In the Press
Jim Rota and Dean Gonzalez lacked high-performance storage needed to make and edit their new music documentary, so they turned to a vendor born out of Hollywood movie-making.
When Jim Rota and Dean Gonzalez looked to edit the new music documentary “What Drives Us” by Foo Fighters frontman Dave Grohl, they ran into two issues: COVID-19 and finding storage that could support remote editing.
Once filming wrapped, Gonzalez, film editor, had 54 TB of data to work through, which included video interviews, B-roll and roughly 1,000 photographs documenting the van-touring lifestyle of rock stars. But the post-production team didn’t have storage with high enough throughput to handle parts of the editing process, such as playback and review, scene editing and sequencing.

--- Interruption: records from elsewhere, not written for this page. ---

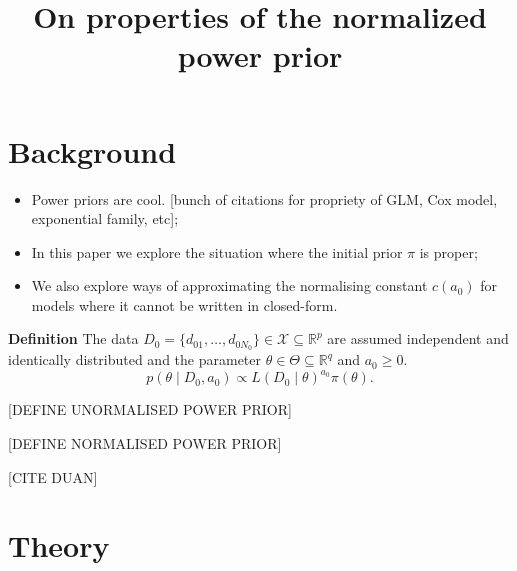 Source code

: \documentclass[a4paper, notitlepage, 11pt]{article}
\title{\vspace{-9ex}\centering \bf On properties of the normalized power prior}
\author{
}
\begin{document}
\maketitle

% 

\section{Background}

\begin{itemize}
 \item Power priors are cool. [bunch of citations for propriety of GLM, Cox model, exponential family, etc];
 \item In this paper we explore the situation where the initial prior $\pi$ is proper;
 \item We also explore ways of approximating the normalising constant $c(a_0)$ for models where it cannot be written in closed-form. 
\end{itemize}

\textbf{Definition}
The data $D_0 = \{ d_{01}, \ldots, d_{0N_0} \} \in \mathcal{X} \subseteq \mathbb{R}^p$ are assumed independent and identically distributed  and the parameter $\theta \in \Theta \subseteq \mathbb{R}^q$ and $a_0 \geq 0$.
\begin{equation}
\label{eq:power_prior}
 p(\theta \mid D_0, a_0) \propto L(D_0 \mid \theta)^{a_0}\pi(\theta).
\end{equation}

[DEFINE UNORMALISED POWER PRIOR]

[DEFINE NORMALISED POWER PRIOR]

[CITE DUAN] 

\section{Theory}
\end{document}
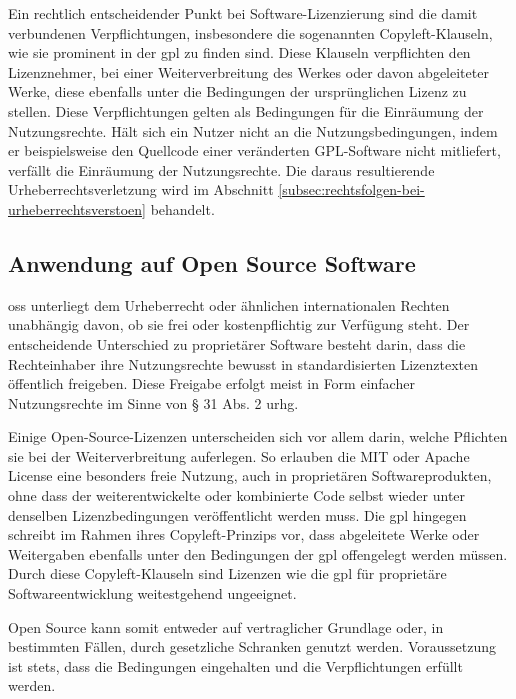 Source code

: Ein rechtlich entscheidender Punkt bei Software-Lizenzierung sind die damit verbundenen Verpflichtungen, insbesondere die sogenannten Copyleft-Klauseln, wie sie prominent in der \gls{gpl} zu finden sind.
Diese Klauseln verpflichten den Lizenznehmer, bei einer Weiterverbreitung des Werkes oder davon abgeleiteter Werke, diese ebenfalls unter die Bedingungen der ursprünglichen Lizenz zu stellen.
Diese Verpflichtungen gelten als Bedingungen für die Einräumung der Nutzungsrechte.
Hält sich ein Nutzer nicht an die Nutzungsbedingungen, indem er beispielsweise den Quellcode einer veränderten GPL-Software nicht mitliefert, verfällt die Einräumung der Nutzungsrechte.
Die daraus resultierende Urheberrechtsverletzung wird im Abschnitt \ref{subsec:rechtsfolgen-bei-urheberrechtsverstoen} behandelt.


\subsection{Anwendung auf Open Source Software}

\gls{oss} unterliegt dem Urheberrecht oder ähnlichen internationalen Rechten unabhängig davon, ob sie frei oder kostenpflichtig zur Verfügung steht.
Der entscheidende Unterschied zu proprietärer Software besteht darin, dass die Rechteinhaber ihre Nutzungsrechte bewusst in standardisierten Lizenztexten öffentlich freigeben.
Diese Freigabe erfolgt meist in Form einfacher Nutzungsrechte im Sinne von § 31 Abs. 2 \gls{urhg}.

Einige Open-Source-Lizenzen unterscheiden sich vor allem darin, welche Pflichten sie bei der Weiterverbreitung auferlegen.
So erlauben die MIT oder Apache License eine besonders freie Nutzung, auch in proprietären Softwareprodukten, ohne dass der weiterentwickelte oder kombinierte Code selbst wieder unter denselben Lizenzbedingungen veröffentlicht werden muss.
Die \gls{gpl} hingegen schreibt im Rahmen ihres Copyleft-Prinzips vor, dass abgeleitete Werke oder Weitergaben ebenfalls unter den Bedingungen der \gls{gpl} offengelegt werden müssen.
Durch diese Copyleft-Klauseln sind Lizenzen wie die \gls{gpl} für proprietäre Softwareentwicklung weitestgehend ungeeignet.

Open Source kann somit entweder auf vertraglicher Grundlage oder, in bestimmten Fällen, durch gesetzliche Schranken genutzt werden.
Voraussetzung ist stets, dass die Bedingungen eingehalten und die Verpflichtungen erfüllt werden.

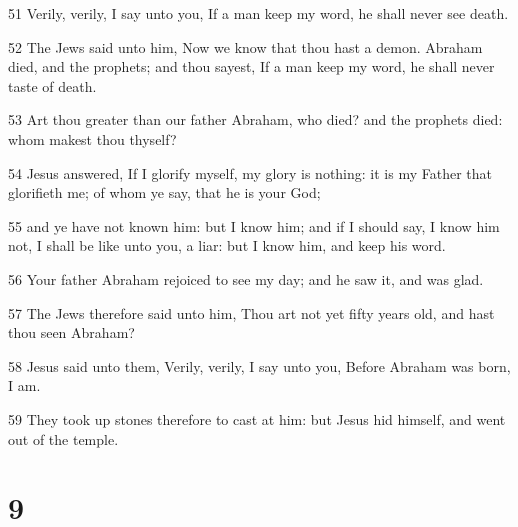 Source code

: \par 51 Verily, verily, I say unto you, If a man keep my word, he shall never see death.
\par 52 The Jews said unto him, Now we know that thou hast a demon. Abraham died, and the prophets; and thou sayest, If a man keep my word, he shall never taste of death.
\par 53 Art thou greater than our father Abraham, who died? and the prophets died: whom makest thou thyself?
\par 54 Jesus answered, If I glorify myself, my glory is nothing: it is my Father that glorifieth me; of whom ye say, that he is your God;
\par 55 and ye have not known him: but I know him; and if I should say, I know him not, I shall be like unto you, a liar: but I know him, and keep his word.
\par 56 Your father Abraham rejoiced to see my day; and he saw it, and was glad.
\par 57 The Jews therefore said unto him, Thou art not yet fifty years old, and hast thou seen Abraham?
\par 58 Jesus said unto them, Verily, verily, I say unto you, Before Abraham was born, I am.
\par 59 They took up stones therefore to cast at him: but Jesus hid himself, and went out of the temple.

\chapter{9}

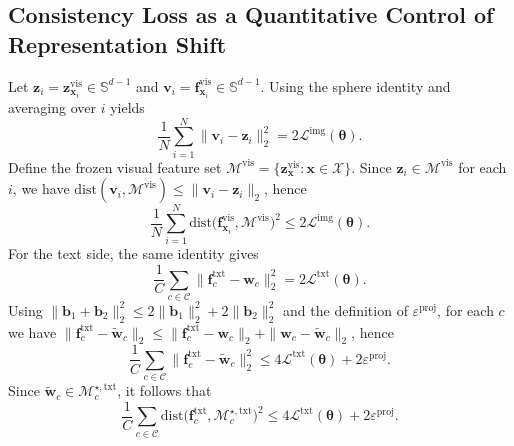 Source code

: \documentclass{article}
\theoremstyle{plain}
\theoremstyle{definition}
\theoremstyle{remark}
\begin{document}
	\subsection{Consistency Loss as a Quantitative Control of Representation Shift}
	Let $\mathbf{z}_i=\mathbf{z}^{\mathrm{vis}}_{\mathbf{x}_i}\in\mathbb S^{d-1}$ and $\mathbf{v}_i=\mathbf{f}^{\mathrm{vis}}_{\mathbf{x}_i}\in\mathbb S^{d-1}$. Using the sphere identity and averaging over $i$ yields
	\begin{equation*}
		\frac{1}{N}\sum_{i=1}^N\|\mathbf{v}_i-\mathbf{z}_i\|_2^2
		=
		2\mathcal L^{\mathrm{img}}(\boldsymbol{\theta}).
	\end{equation*}
	Define the frozen visual feature set $\mathcal{M}^{\mathrm{vis}}=\{\mathbf{z}^{\mathrm{vis}}_{\mathbf{x}}:\mathbf{x}\in \mathcal{X}\}$. Since $\mathbf{z}_i\in \mathcal{M}^{\mathrm{vis}}$ for each $i$, we have $\mathrm{dist}(\mathbf{v}_i,\mathcal{M}^{\mathrm{vis}})\le\|\mathbf{v}_i-\mathbf{z}_i\|_2$, hence
	\begin{equation*}
		\frac{1}{N}\sum_{i=1}^N\mathrm{dist}\bigl(\mathbf{f}^{\mathrm{vis}}_{\mathbf{x}_i},\mathcal{M}^{\mathrm{vis}}\bigr)^2
		\le
		2\mathcal L^{\mathrm{img}}(\boldsymbol{\theta}).
	\end{equation*}
	For the text side, the same identity gives
	\begin{equation*}
		\frac{1}{C}\sum_{c\in \mathcal{C}}\bigl\|\mathbf{f}^{\mathrm{txt}}_{c}-\mathbf{w}_{c}\bigr\|_2^2
		=
		2\mathcal L^{\mathrm{txt}}(\boldsymbol{\theta}).
	\end{equation*}
	Using $\|\mathbf{b}_1+\mathbf{b}_2\|_2^2\le 2\|\mathbf{b}_1\|_2^2+2\|\mathbf{b}_2\|_2^2$ and the definition of $\varepsilon^{\mathrm{proj}}$, for each $c$ we have $\bigl\|\mathbf{f}^{\mathrm{txt}}_{c}-\tilde{\mathbf{w}}_{c}\bigr\|_2\le\bigl\|\mathbf{f}^{\mathrm{txt}}_{c}-\mathbf{w}_{c}\bigr\|_2+\|\mathbf{w}_{c}-\tilde{\mathbf{w}}_{c}\|_2$, hence
	\begin{equation*}
		\frac{1}{C}\sum_{c\in \mathcal{C}}\bigl\|\mathbf{f}^{\mathrm{txt}}_{c}-\tilde{\mathbf{w}}_{c}\bigr\|_2^2
		\le
		4\mathcal L^{\mathrm{txt}}(\boldsymbol{\theta})+2\varepsilon^{\mathrm{proj}}.
	\end{equation*}
	Since $\tilde{\mathbf{w}}_{c}\in \mathcal{M}^{\star,\mathrm{txt}}_{c}$, it follows that
	\begin{equation*}
		\frac{1}{C}\sum_{c\in \mathcal{C}}\mathrm{dist}\bigl(\mathbf{f}^{\mathrm{txt}}_{c},\mathcal{M}^{\star,\mathrm{txt}}_{c}\bigr)^2
		\le
		4\mathcal L^{\mathrm{txt}}(\boldsymbol{\theta})+2\varepsilon^{\mathrm{proj}}.
	\end{equation*}
\end{document}

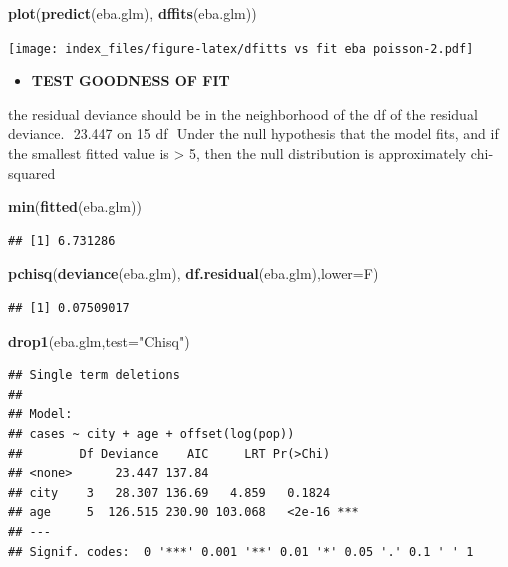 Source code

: \documentclass[
]{article}
\newenvironment{Shaded}{\begin{snugshade}}{\end{snugshade}}
\newcommand{\DataTypeTok}[1]{\textcolor[rgb]{0.13,0.29,0.53}{#1}}
\newcommand{\KeywordTok}[1]{\textcolor[rgb]{0.13,0.29,0.53}{\textbf{#1}}}
\newcommand{\NormalTok}[1]{#1}
\newcommand{\StringTok}[1]{\textcolor[rgb]{0.31,0.60,0.02}{#1}}
\providecommand{\tightlist}{%
  \setlength{\itemsep}{0pt}\setlength{\parskip}{0pt}}
\begin{document}
\begin{Shaded}
\begin{Highlighting}[]
\KeywordTok{plot}\NormalTok{(}\KeywordTok{predict}\NormalTok{(eba.glm), }\KeywordTok{dffits}\NormalTok{(eba.glm))}
\end{Highlighting}
\end{Shaded}

\texttt{[image: index\_files/figure-latex/dfitts vs fit eba poisson-2.pdf]}

\begin{itemize}
\tightlist
\item
  \textbf{TEST GOODNESS OF FIT}
\end{itemize}

the residual deviance should be in the neighborhood of the df of the
residual deviance. ︎ 23.447 on 15 df ︎ Under the null hypothesis that
the model fits, and if the smallest fitted value is \textgreater{} 5,
then the null distribution is approximately chi‐squared

\begin{Shaded}
\begin{Highlighting}[]
\KeywordTok{min}\NormalTok{(}\KeywordTok{fitted}\NormalTok{(eba.glm))}
\end{Highlighting}
\end{Shaded}

\begin{verbatim}
## [1] 6.731286
\end{verbatim}

\begin{Shaded}
\begin{Highlighting}[]
\KeywordTok{pchisq}\NormalTok{(}\KeywordTok{deviance}\NormalTok{(eba.glm),}
\KeywordTok{df.residual}\NormalTok{(eba.glm),}\DataTypeTok{lower=}\NormalTok{F) }
\end{Highlighting}
\end{Shaded}

\begin{verbatim}
## [1] 0.07509017
\end{verbatim}

\begin{Shaded}
\begin{Highlighting}[]
\KeywordTok{drop1}\NormalTok{(eba.glm,}\DataTypeTok{test=}\StringTok{"Chisq"}\NormalTok{)}
\end{Highlighting}
\end{Shaded}

\begin{verbatim}
## Single term deletions
## 
## Model:
## cases ~ city + age + offset(log(pop))
##        Df Deviance    AIC     LRT Pr(>Chi)    
## <none>      23.447 137.84                     
## city    3   28.307 136.69   4.859   0.1824    
## age     5  126.515 230.90 103.068   <2e-16 ***
## ---
## Signif. codes:  0 '***' 0.001 '**' 0.01 '*' 0.05 '.' 0.1 ' ' 1
\end{verbatim}
\end{document}
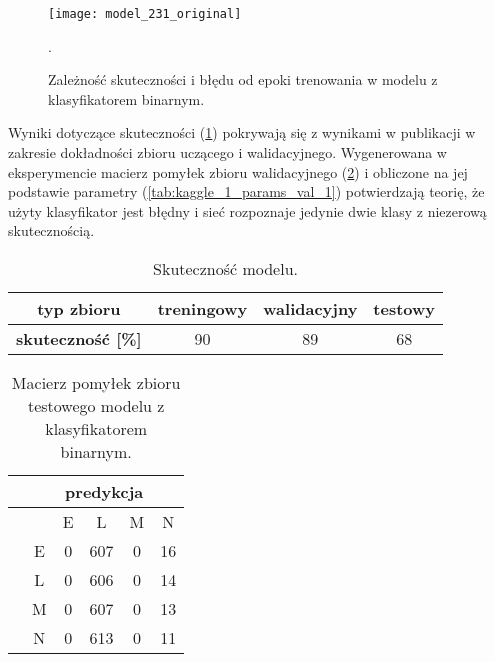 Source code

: {\begin{itemize}
\begin{figure}[h!]
	\centering
	\centering
		\texttt{[image: model\_231\_original]}	
	\caption{Zależność skuteczności i błędu od epoki trenowania w modelu z klasyfikatorem binarnym.}.
	\label{fig:kaggle_1_acc_loss_trening}
\end{figure}

Wyniki dotyczące skuteczności (\ref{tab:kaggle_1_acc}) pokrywają się z wynikami w publikacji w zakresie dokładności zbioru uczącego i walidacyjnego. Wygenerowana w eksperymencie macierz pomyłek zbioru walidacyjnego (\ref{tab:kaggle_1_conf_matrix_val_1}) i obliczone na jej podstawie parametry (\ref{tab:kaggle_1_params_val_1}) potwierdzają teorię, że użyty klasyfikator jest błędny i sieć rozpoznaje jedynie dwie klasy z niezerową skutecznością.

\begin{table}[h!]
\centering
\caption[Short Heading]{Skuteczność modelu.}
\label{tab:kaggle_1_acc}
\begin{tabular}{|c|c|c|c|}
\hline
\textbf{typ zbioru}           & \textbf{treningowy} & \textbf{walidacyjny} & \textbf{testowy} \\ \hline
\textbf{skuteczność {[}\%{]}} & 90                  & 89                   & 68               \\ \hline
\end{tabular}
\end{table}

\begin{table}[h!]
\centering
\caption[Short Heading]{Macierz pomyłek zbioru testowego modelu z klasyfikatorem binarnym.}
\label{tab:kaggle_1_conf_matrix_val_1}
\begin{tabular}{|c|c|c|c|c|c|}
\hline
\textbf{}                           & \multicolumn{5}{c|}{\textbf{predykcja}} \\ \hline
{\multirow{5}{*}{\rotatebox[origin=c]{90}{\textbf{klasa}}}} &         & E       & L        & M      & N       \\ \cline{2-6} 
                                    & E       & 0       & 607      & 0      & 16      \\ \cline{2-6} 
                                    & L       & 0       & 606      & 0      & 14      \\ \cline{2-6} 
                                    & M       & 0       & 607      & 0      & 13      \\ \cline{2-6} 
                                    & N       & 0       & 613      & 0      & 11       \\ \hline
\end{tabular}
\end{table}


\end{itemize}}
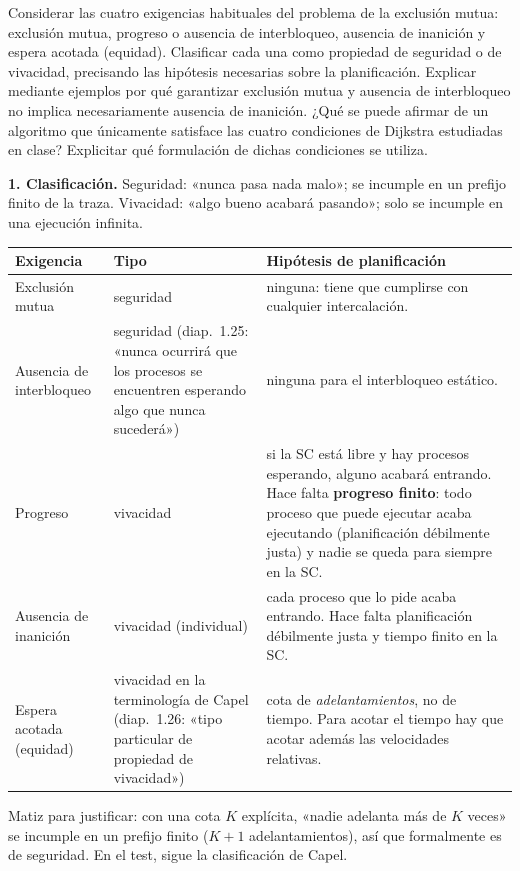 \begin{ejercicio}
Considerar las cuatro exigencias habituales del problema de la exclusión mutua: exclusión mutua, progreso o
ausencia de interbloqueo, ausencia de inanición y espera acotada (equidad). Clasificar cada una como propiedad de
seguridad o de vivacidad, precisando las hipótesis necesarias sobre la planificación. Explicar mediante ejemplos
por qué garantizar exclusión mutua y ausencia de interbloqueo no implica necesariamente ausencia de inanición.
¿Qué se puede afirmar de un algoritmo que únicamente satisface las cuatro condiciones de Dijkstra estudiadas en
clase? Explicitar qué formulación de dichas condiciones se utiliza.
\end{ejercicio}
\begin{solucion}
\textbf{1. Clasificación.} Seguridad: «nunca pasa nada malo»; se incumple en un prefijo finito de la traza.
Vivacidad: «algo bueno acabará pasando»; solo se incumple en una ejecución infinita.
\begin{center}\small
\begin{tabular}{p{3.0cm}p{3.0cm}p{7.0cm}}
\toprule
\textbf{Exigencia} & \textbf{Tipo} & \textbf{Hipótesis de planificación} \\ \midrule
Exclusión mutua & seguridad & ninguna: tiene que cumplirse con cualquier intercalación. \\
Ausencia de interbloqueo & seguridad (diap.\ 1.25: «nunca ocurrirá que los procesos se encuentren esperando algo que nunca sucederá») & ninguna para el interbloqueo estático. \\
Progreso & vivacidad & si la SC está libre y hay procesos esperando, alguno acabará entrando. Hace falta
\textbf{progreso finito}: todo proceso que puede ejecutar acaba ejecutando (planificación débilmente justa) y
nadie se queda para siempre en la SC. \\
Ausencia de inanición & vivacidad (individual) & cada proceso que lo pide acaba entrando. Hace falta
planificación débilmente justa y tiempo finito en la SC. \\
Espera acotada (equidad) & vivacidad en la terminología de Capel (diap.\ 1.26: «tipo particular de propiedad de
vivacidad») & cota de \emph{adelantamientos}, no de tiempo. Para acotar el tiempo hay que acotar además las
velocidades relativas. \\
\bottomrule
\end{tabular}
\end{center}
Matiz para justificar: con una cota $K$ explícita, «nadie adelanta más de $K$ veces» se incumple en un prefijo
finito ($K+1$ adelantamientos), así que formalmente es de seguridad. En el test, sigue la clasificación de Capel.


\end{solucion}
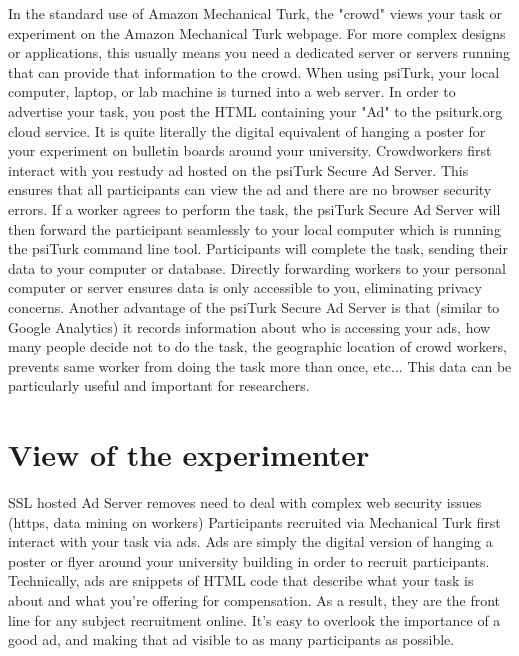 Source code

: \documentclass[jou,apacite]{apa6}
\begin{document}
In the standard use of Amazon Mechanical Turk, the "crowd" views your task or experiment on the Amazon Mechanical Turk webpage.
For more complex designs or applications, this usually means you need a dedicated server or servers running that can provide that information to the crowd.
When using psiTurk, your local computer, laptop, or lab machine is turned into a web server.
In order to advertise your task, you post the HTML containing your "Ad" to the psiturk.org cloud service.
It is quite literally the digital equivalent of hanging a poster for your experiment on bulletin boards around your university.
Crowdworkers first interact  with you restudy ad hosted on the psiTurk Secure Ad Server.
This ensures that all participants can view the ad and there are no browser security errors.
If a worker agrees to perform the task, the psiTurk Secure Ad Server will then forward the participant seamlessly to your local computer which is running the psiTurk command line tool.
Participants will complete the task, sending their data to your computer or database.
Directly forwarding workers to your personal computer or server ensures data is only accessible to you, eliminating privacy concerns.
Another advantage of the psiTurk Secure Ad Server is that (similar to Google Analytics) it records information about who is accessing your ads, how many people decide not to do the task, the geographic location of crowd workers, prevents same worker from doing the task more than once, etc... 
This data can be particularly useful and important for researchers. 


\section{View of the experimenter}
SSL hosted Ad Server removes need to deal with complex web security issues (https, data mining on workers) 
Participants recruited via Mechanical Turk first interact with your task via ads. Ads are simply the digital version of hanging a poster or flyer around your university building in order to recruit participants. Technically, ads are snippets of HTML code that describe what your task is about and what you're offering for compensation. As a result, they are the front line for any subject recruitment online. It's easy to overlook the importance of a good ad, and making that ad visible to as many participants as possible.
\end{document}
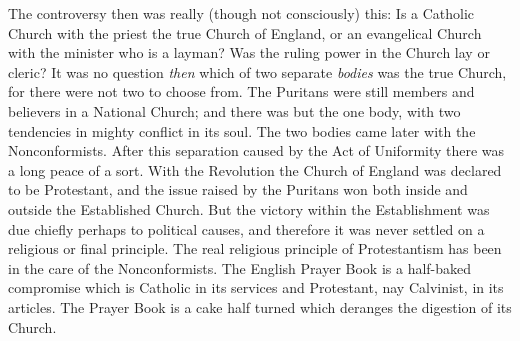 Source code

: \documentclass[12pt,a5paper,twoside]{book}
\begin{document}
The controversy then was really (though not consciously) 
this: Is a Catholic Church with the priest 
the true Church of England, or an evangelical Church 
with the minister who is a layman? Was the ruling 
power in the Church lay or cleric? It was no question 
\textit{then} which of two separate \textit{bodies} was the true 
Church, for there were not two to choose from. 
The Puritans were still members and believers in a 
National Church; and there was but the one body, 
with two tendencies in mighty conflict in its soul. 
The two bodies came later with the Nonconformists. 
After this separation caused by the Act of Uniformity 
there was a long peace of a sort. With the Revolution 
the Church of England was declared to be Protestant, 
and the issue raised by the Puritans won both 
inside and outside the Established Church. But the 
victory within the Establishment was due chiefly perhaps 
to political causes, and therefore it was never 
settled on a religious or final principle. The real 
religious principle of Protestantism has been in the 
care of the Nonconformists. The English Prayer 
Book is a half-baked compromise which is Catholic in 
its services and Protestant, nay Calvinist, in its articles. 
The Prayer Book is a cake half turned which deranges 
the digestion of its Church. 
\end{document}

Due to COVID-19 pandemic mandates, teams had to work from home, and so the storage used to edit the documentary needed to be easily accessed remotely as well.
Rota, senior director of film and series workflow at Blackmagic Design, and Gonzalez eventually turned to OpenDrives, an enterprise-grade NAS storage vendor with a specific focus on filmmaking.
A resolve for everything
Rota and Gonzalez decided to use the same editing software for the entire post-production process, using Blackmagic Design’s DaVinci Resolve 17, generally released February 2021. The decision, partially motivated by Rota’s position at Blackmagic Design, runs counter to how the post-production process traditionally operates, according to Rota.
Resolve enables editors to use the same platform for all post-production processes, including editing, compositing multiple images into a single image, adding visual effects, mixing sound and correcting color for consistency, Rota said. Unlike other post-production programs, video files can be transferred straight from the camera storage card to a workstation to a Resolve editing interface without having to change the video format, he added.